Copy out all lines in the material below that contain the string "success".

## Raw data:
━━━

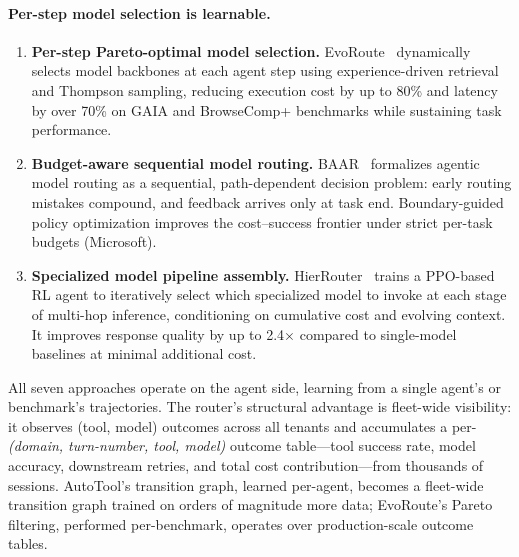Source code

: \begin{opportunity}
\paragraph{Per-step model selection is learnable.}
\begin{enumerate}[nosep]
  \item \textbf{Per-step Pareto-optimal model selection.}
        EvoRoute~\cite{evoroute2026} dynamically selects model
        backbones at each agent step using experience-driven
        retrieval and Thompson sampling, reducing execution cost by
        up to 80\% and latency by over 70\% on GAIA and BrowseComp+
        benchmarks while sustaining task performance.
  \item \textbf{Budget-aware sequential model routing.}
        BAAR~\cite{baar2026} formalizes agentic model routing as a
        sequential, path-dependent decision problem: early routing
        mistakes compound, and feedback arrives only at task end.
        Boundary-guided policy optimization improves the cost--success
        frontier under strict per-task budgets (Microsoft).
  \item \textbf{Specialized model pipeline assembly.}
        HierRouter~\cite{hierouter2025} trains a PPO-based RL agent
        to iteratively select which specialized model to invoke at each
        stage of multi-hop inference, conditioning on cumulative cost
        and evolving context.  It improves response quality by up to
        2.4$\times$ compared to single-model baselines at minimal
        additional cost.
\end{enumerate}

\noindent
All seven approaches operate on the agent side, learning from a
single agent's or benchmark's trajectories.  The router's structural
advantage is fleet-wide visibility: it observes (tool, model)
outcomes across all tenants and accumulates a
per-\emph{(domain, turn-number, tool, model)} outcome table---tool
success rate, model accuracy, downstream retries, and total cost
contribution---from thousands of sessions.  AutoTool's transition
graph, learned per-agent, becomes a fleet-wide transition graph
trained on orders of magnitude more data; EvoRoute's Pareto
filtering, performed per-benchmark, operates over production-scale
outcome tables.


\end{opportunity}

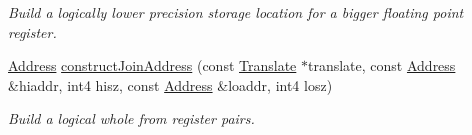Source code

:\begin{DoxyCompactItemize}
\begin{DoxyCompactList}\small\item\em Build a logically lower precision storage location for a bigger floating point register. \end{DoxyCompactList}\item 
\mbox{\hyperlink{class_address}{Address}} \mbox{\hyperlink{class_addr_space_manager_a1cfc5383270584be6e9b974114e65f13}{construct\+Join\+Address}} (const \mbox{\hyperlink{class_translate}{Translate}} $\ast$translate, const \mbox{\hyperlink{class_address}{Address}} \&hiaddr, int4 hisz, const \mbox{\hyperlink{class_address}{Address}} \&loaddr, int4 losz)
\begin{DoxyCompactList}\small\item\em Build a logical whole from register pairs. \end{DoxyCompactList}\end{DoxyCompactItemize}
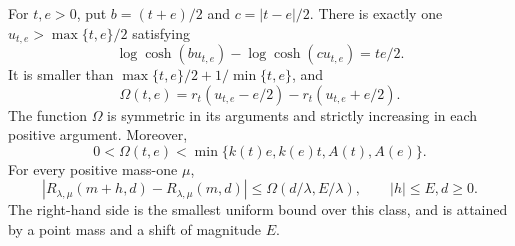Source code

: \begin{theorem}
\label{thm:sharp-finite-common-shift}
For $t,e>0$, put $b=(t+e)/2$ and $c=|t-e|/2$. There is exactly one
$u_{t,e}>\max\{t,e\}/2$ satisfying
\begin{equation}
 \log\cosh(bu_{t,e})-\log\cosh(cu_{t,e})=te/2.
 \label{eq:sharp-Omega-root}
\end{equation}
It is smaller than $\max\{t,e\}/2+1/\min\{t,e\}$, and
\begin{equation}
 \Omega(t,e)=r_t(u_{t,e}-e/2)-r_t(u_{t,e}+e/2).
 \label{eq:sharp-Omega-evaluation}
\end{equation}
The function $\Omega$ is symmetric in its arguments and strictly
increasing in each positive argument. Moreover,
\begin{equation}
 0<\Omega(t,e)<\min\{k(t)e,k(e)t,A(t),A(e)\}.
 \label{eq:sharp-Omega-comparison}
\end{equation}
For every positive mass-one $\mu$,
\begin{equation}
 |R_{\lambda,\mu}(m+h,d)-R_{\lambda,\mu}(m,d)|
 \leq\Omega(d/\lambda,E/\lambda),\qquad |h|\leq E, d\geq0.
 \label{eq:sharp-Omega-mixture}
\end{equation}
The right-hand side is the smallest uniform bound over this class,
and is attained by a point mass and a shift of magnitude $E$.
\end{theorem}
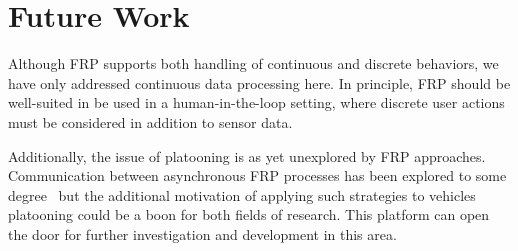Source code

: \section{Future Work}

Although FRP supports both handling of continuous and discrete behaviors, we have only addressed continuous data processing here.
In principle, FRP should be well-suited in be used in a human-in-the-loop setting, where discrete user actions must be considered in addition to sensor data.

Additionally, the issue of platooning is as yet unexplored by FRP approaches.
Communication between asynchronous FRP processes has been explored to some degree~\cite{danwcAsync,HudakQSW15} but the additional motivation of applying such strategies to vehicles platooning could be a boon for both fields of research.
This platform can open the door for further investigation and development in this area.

━━━

## Solution:
        Boundary-guided policy optimization improves the cost--success
success rate, model accuracy, downstream retries, and total cost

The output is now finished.